## WHAT THIS TASK INVOLVES
Across the following data, how many lines include the string "begin"? Reply with the number and nothing more.

[Dataset entries]
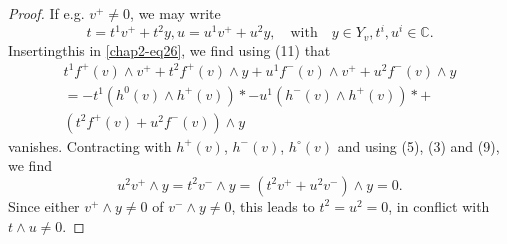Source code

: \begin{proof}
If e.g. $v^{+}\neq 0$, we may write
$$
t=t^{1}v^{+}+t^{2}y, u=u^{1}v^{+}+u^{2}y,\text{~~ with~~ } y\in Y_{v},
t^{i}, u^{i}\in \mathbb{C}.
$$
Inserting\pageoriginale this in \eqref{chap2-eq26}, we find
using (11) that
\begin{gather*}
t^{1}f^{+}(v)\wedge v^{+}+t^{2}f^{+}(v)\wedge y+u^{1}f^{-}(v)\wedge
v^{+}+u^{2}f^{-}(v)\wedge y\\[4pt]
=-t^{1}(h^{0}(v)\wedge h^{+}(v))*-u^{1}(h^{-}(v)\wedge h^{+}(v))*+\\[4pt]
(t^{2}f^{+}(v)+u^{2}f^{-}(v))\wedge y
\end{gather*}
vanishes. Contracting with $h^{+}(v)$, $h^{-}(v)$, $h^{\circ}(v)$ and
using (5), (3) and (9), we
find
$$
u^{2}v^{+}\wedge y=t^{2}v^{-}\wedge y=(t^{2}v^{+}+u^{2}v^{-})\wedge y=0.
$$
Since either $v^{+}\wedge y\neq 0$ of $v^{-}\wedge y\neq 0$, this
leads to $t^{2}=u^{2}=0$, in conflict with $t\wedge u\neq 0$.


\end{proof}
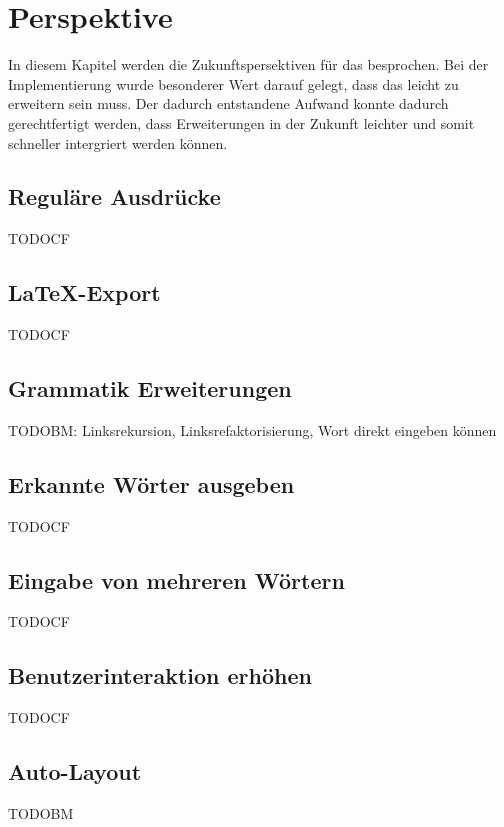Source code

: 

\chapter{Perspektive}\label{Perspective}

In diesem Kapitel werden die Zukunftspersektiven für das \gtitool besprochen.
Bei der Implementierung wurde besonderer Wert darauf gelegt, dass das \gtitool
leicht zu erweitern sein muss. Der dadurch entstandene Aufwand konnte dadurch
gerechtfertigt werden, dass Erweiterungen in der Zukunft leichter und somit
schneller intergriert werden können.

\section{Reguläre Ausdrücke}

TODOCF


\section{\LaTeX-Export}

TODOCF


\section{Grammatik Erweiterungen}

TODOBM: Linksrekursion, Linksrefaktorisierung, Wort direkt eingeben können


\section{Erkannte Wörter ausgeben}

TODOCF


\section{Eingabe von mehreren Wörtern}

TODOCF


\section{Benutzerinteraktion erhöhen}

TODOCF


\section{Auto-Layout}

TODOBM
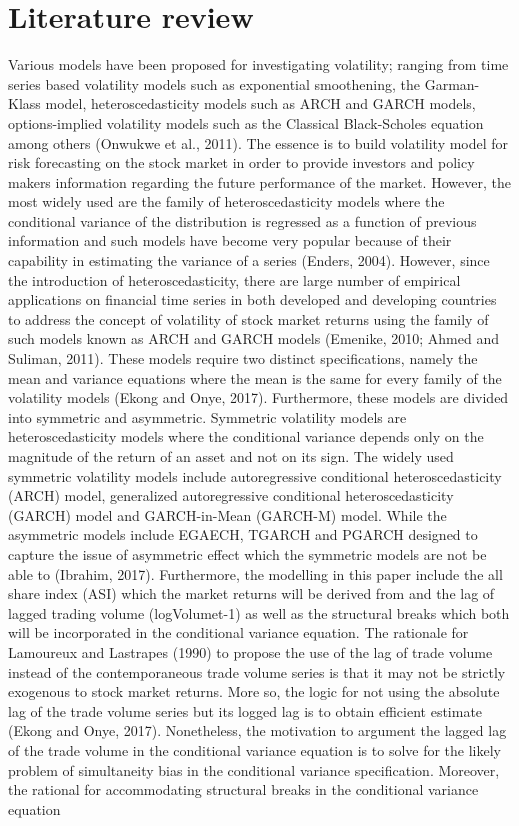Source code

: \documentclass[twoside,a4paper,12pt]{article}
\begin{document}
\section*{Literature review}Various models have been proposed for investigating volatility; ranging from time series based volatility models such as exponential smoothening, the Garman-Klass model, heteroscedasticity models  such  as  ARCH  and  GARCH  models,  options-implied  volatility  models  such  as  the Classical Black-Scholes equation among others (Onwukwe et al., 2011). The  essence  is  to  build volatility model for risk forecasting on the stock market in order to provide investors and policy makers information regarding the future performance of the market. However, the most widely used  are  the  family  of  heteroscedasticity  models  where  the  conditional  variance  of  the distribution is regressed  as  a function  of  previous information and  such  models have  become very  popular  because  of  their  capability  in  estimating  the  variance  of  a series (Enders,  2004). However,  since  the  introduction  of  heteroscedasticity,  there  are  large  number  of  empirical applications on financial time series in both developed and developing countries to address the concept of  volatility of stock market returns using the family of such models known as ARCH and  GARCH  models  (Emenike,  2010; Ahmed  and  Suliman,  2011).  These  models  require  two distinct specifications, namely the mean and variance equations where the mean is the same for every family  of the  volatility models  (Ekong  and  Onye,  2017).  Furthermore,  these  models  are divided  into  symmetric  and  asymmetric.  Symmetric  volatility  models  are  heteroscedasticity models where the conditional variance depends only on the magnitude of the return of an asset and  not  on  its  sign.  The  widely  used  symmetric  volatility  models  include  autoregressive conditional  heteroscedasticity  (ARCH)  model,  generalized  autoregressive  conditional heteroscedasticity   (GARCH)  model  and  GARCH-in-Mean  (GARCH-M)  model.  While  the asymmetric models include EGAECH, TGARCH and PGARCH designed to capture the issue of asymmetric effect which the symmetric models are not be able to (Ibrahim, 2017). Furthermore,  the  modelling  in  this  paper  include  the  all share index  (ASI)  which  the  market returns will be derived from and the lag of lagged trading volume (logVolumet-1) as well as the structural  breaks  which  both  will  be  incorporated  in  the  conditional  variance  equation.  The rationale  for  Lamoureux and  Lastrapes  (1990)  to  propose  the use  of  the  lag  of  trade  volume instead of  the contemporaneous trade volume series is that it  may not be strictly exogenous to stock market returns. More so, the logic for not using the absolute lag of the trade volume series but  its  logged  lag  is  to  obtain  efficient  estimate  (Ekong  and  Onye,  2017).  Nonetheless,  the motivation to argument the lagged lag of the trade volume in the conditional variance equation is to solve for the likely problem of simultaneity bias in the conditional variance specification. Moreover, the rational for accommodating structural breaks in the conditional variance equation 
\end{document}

## EXPECTED OUTPUT
3